Her features troubled. And though her face is luminous, there is weariness in
her eyes.
She
sings, “As I lay me down/Heaven hear me now/I’m lost without a cause/After
giving it my all/Winter storms have come/And darkened my sun/After all that
I’ve been through/Who on earth can I turn to?/I look to you”
The
most awarded female performer of all time, according to Guinness World Records,
she nevertheless often lived a life tormented by inner urges she could not
control, by an injured soul that would not heal. Addicted to cocaine, her
behavior often spiraled into erratic helplessness. She was late to interviews,
missed appointments, cancelled concerts and television appearances. She often
experienced dramatic weight loss and had problems maintaining a healthy
routine. Her significant relationships were for years a mess.
Behind
the stunning smile, the perfect makeup, the expensive clothes, the elaborate
sets, the spectacular talent, the endless success, the abundance of money and
the luxurious lifestyle, was a lonely woman caught in addiction and despair.
We
forget sometimes that celebrities are actual human beings, no different from
the rest of us, apart from the money they make and the things they possess.
It
is not what we own but what owns us that determines how our life unfolds, where
it goes, what it means. Whitney Houston seemed owned by terrible needs she
could not fulfill, by emotional hurts and secret pain she could not share.

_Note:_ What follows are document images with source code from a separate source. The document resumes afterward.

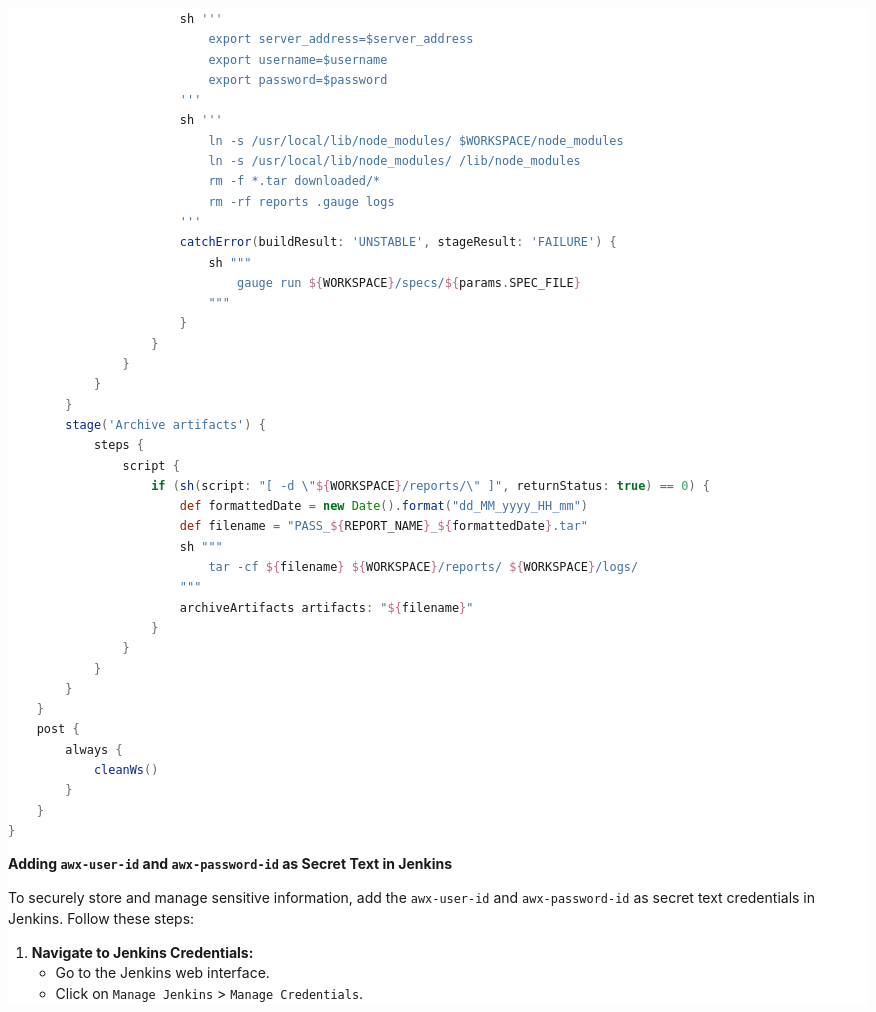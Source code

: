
 ```groovy
                        sh '''
                            export server_address=$server_address
                            export username=$username
                            export password=$password
                        '''
                        sh '''
                            ln -s /usr/local/lib/node_modules/ $WORKSPACE/node_modules
                            ln -s /usr/local/lib/node_modules/ /lib/node_modules
                            rm -f *.tar downloaded/*
                            rm -rf reports .gauge logs
                        '''
                        catchError(buildResult: 'UNSTABLE', stageResult: 'FAILURE') {
                            sh """
                                gauge run ${WORKSPACE}/specs/${params.SPEC_FILE}
                            """
                        }
                    }
                }
            }
        }
        stage('Archive artifacts') {
            steps {
                script {
                    if (sh(script: "[ -d \"${WORKSPACE}/reports/\" ]", returnStatus: true) == 0) {
                        def formattedDate = new Date().format("dd_MM_yyyy_HH_mm")
                        def filename = "PASS_${REPORT_NAME}_${formattedDate}.tar"
                        sh """
                            tar -cf ${filename} ${WORKSPACE}/reports/ ${WORKSPACE}/logs/
                        """
                        archiveArtifacts artifacts: "${filename}"
                    }
                }
            }
        }
    }
    post {
        always {
            cleanWs()
        }
    }
}
```

**Adding `awx-user-id` and `awx-password-id` as Secret Text in Jenkins**

To securely store and manage sensitive information, add the `awx-user-id` and `awx-password-id` as secret text credentials in Jenkins. Follow these steps:

1. **Navigate to Jenkins Credentials:**
   - Go to the Jenkins web interface.
   - Click on `Manage Jenkins` > `Manage Credentials`.

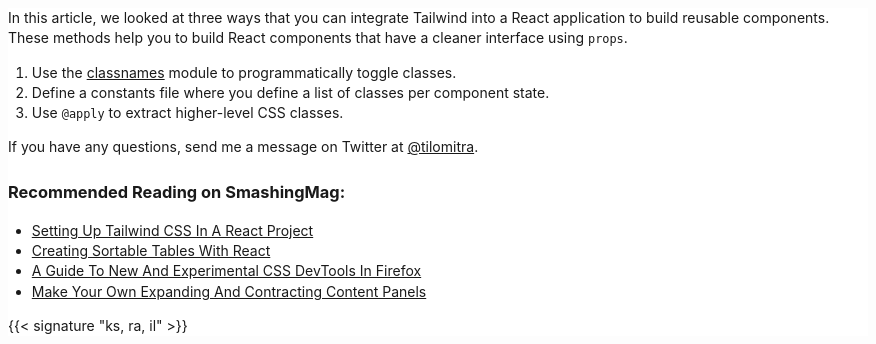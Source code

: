 In this article, we looked at three ways that you can integrate Tailwind into a React application to build reusable components. These methods help you to build React components that have a cleaner interface using `props`.

1.  Use the [classnames](https://www.npmjs.com/package/classnames) module to programmatically toggle classes.
2.  Define a constants file where you define a list of classes per component state.
3.  Use `@apply` to extract higher-level CSS classes.

If you have any questions, send me a message on Twitter at [@tilomitra](https://twitter.com/tilomitra).

### <span class="rh">Recommended Reading</span> on SmashingMag:

<ul>
<li><a title="Read 'Setting Up Tailwind CSS In A React Project'" href="https://www.smashingmagazine.com/2020/02/tailwindcss-react-project/" rel="bookmark">Setting Up Tailwind CSS In A React Project</a></li>
<li><a title="Read 'Creating Sortable Tables With React'" href="https://www.smashingmagazine.com/2020/03/sortable-tables-react/" rel="bookmark">Creating Sortable Tables With React</a></li>
<li><a title="Read 'A Guide To New And Experimental CSS DevTools In Firefox'" href="https://www.smashingmagazine.com/2019/10/guide-new-experimental-css-devtools-firefox/" rel="bookmark">A Guide To New And Experimental CSS DevTools In Firefox</a></li>
<li><a title="Read 'Make Your Own Expanding And Contracting Content Panels'" href="https://www.smashingmagazine.com/2019/11/expanding-contracting-content-panels/" rel="bookmark">Make Your Own Expanding And Contracting Content Panels</a></li>
</ul>

{{< signature "ks, ra, il" >}}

Except perhaps, at times, in her music.
“About
to lose my breath/There’s no more fighting left/Sinking to rise no
more/Searching for that open door/And every road that I’ve taken/Led to my
regret/And I don’t know if I’m gonna make it/Nothing to do but lift my head/I
look to you”
Some
will say this song is a sort of prayer to God. At the beginning of the video a
shaft of bright light beams down on her. She looks up raising her open hands to
the sky. It looks very worshipful; the devotion of a humble petitioner. Somehow
though the words don’t match all the bright splendor of the set. If you listen
to them, if you watch her expression, particularly at the beginning of the
song, it is not worship or praise that is going on. It is pleading. It is a cry
for help. And probably not to God but to family, to friends, to some human
presence who truly cares. That’s really how God comes to us anyway, through
people.
You
don’t have to be Whitney Houston, a star of fortune and fame, to know these
feelings, to endure deep pain, to wrestle with questions of self worth, to cringe
under the forces of shame and go to one’s knees brokenhearted and alone.
“My
levee’s have broken/My walls have come crumbling down on me/The rain is
falling/Defeat is calling/I need you to set me free/Take me far away from the
battle/I need you/Shine on me”
We
need others in life who understand us. Just one or two people who get who we
are and are okay with us. And we need to be that person to others.
Yes,
we also need to love ourselves and find the inner strength to look to our own
abilities. But no amount of inner healthiness, no level of self confidence,
ever removes the need and the want to be loved by another person. And to be
loved for who we are not who they or someone else wants us to be.
We
suspect that celebrities are loved by so many. But often, they are some of the
loneliest, most emotionally dysfunctional people on earth, in so much need of
having someone love them for their personhood not their performance skills.
A
woman in one of Paul Coelho’s novels says, “All my life, I thought of love as
some kind of voluntary enslavement. Well, that’s a lie: freedom only exists
when love is present. The person who gives himself or herself wholly, the
person who feels the freest, is the person who loves most wholeheartedly.”
“Freedom
only exists when love is present.” That’s the freedom I think Whitney Houston
was looking for. She tried to find it in success, in drugs, even in her incredible
talent. But it’s never really there. It’s always found in another person.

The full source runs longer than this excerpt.